How Can I Manage the Re-entry Process?

  • Give yourself time to overcome jet-lag. Take care of yourself by eating well, getting enough rest, and exercising.

  • Initiate activities to help you reconnect with family and friends. Ask about and show an interest in what has happened in your home country while you were gone.

  • Many people find it helpful to talk about the experiences (positive and negative) that they have had in another country and the re-entry process. This may help you and others to better understand the impact of the time you spent living in another culture.

  • On return, some students enjoy pursing an international connection by meeting with international students, Canadians who have been to the same country, or those who are planning to travel abroad. Volunteering may be one way to get involved.

  • If appropriate, keep in touch with friends from your host country.

  • Give yourself time to integrate your experiences before making important decisions.

  • If your travel experiences have led you to consider new career goals you may find it helpful to pursue career counselling.

  • Trust that you will integrate your travel experiences over time and will appreciate what you’ve learned.

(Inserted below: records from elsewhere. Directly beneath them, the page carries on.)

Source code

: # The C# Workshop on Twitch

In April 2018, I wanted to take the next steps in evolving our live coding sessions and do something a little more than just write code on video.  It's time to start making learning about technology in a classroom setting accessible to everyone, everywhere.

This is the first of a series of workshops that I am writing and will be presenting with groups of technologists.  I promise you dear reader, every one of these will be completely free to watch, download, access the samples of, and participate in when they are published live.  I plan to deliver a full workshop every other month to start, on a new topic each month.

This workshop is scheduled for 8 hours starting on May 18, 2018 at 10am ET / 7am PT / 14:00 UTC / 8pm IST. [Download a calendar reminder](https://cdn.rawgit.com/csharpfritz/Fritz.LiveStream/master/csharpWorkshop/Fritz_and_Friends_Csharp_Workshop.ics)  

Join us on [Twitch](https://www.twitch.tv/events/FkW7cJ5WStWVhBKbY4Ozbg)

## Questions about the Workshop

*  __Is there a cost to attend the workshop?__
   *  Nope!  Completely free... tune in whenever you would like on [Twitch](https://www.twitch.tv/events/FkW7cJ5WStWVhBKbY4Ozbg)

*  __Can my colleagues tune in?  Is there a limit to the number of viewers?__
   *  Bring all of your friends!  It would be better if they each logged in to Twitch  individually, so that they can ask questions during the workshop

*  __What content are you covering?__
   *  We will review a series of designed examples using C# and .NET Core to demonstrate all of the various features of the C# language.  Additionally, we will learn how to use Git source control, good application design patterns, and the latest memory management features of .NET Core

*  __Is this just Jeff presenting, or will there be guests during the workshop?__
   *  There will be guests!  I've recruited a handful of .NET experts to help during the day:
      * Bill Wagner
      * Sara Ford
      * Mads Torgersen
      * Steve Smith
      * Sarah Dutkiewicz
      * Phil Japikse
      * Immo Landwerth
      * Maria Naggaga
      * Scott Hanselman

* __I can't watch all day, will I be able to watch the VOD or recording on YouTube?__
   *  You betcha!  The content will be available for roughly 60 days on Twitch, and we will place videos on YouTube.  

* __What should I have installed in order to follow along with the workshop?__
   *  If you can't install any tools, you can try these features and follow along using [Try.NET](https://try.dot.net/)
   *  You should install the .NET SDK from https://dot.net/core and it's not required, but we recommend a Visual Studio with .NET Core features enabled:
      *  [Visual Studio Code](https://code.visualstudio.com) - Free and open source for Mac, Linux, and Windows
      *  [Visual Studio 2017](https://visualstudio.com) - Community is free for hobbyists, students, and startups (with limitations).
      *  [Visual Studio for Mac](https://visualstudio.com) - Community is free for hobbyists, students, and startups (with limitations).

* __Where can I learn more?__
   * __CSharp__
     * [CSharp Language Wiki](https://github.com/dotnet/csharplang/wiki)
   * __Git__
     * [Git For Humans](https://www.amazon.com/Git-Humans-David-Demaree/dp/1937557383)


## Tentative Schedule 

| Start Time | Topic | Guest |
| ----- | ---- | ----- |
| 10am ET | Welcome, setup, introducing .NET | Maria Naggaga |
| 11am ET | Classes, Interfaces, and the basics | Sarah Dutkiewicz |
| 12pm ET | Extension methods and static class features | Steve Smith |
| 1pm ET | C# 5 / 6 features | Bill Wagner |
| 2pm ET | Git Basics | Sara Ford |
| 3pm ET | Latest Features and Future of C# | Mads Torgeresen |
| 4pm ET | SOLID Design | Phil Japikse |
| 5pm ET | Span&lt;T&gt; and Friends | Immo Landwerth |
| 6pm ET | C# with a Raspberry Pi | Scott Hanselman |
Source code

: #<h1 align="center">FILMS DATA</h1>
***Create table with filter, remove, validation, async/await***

  • Some people struggle with the re-entry process and find it difficult to reestablish themselves in their home country. If this is the case it may be helpful to seek counselling.

Homesickness

Homesickness is the distress or anxiety one may feel when they are separated from home. Feeling homesick is kind of like grieving: we feel like we've lost something important to us. Life grief, homesickness is natural and, with effort, can resolve itself over time.

What are Some Symptoms of Homesickness?

  • Crying and sadness
  • Difficulties sleeping
  • Difficulties concentrating
  • Headaches, dizziness, and/or nausea
  • Change in appetite
  • Negative thought or thoughts about home (e.g., "I miss my family so much" or "People here don't like me")

How Can I Manage Homesickness?

Many of the coping strategies for dealing with culture shock can also help with homesickness. Below are other strategies you can use to overcome homesickness:

  • Take care of yourself. It's easy to hide away in your room with your computer, but isolating yourself won’t help. Maintain or start a fitness regimen. Exercise has shown to improve one’s mood and overall outlook. Plus activities like Campus Rec can help you get exercise and meet new people.

  • Avoid the “victim mindset.” When you’re down it can be easy to blame other people or circumstances for your situation. Instead, be proactive. Remind yourself why you’re here and decide every day to make this experience the best it can possibly be.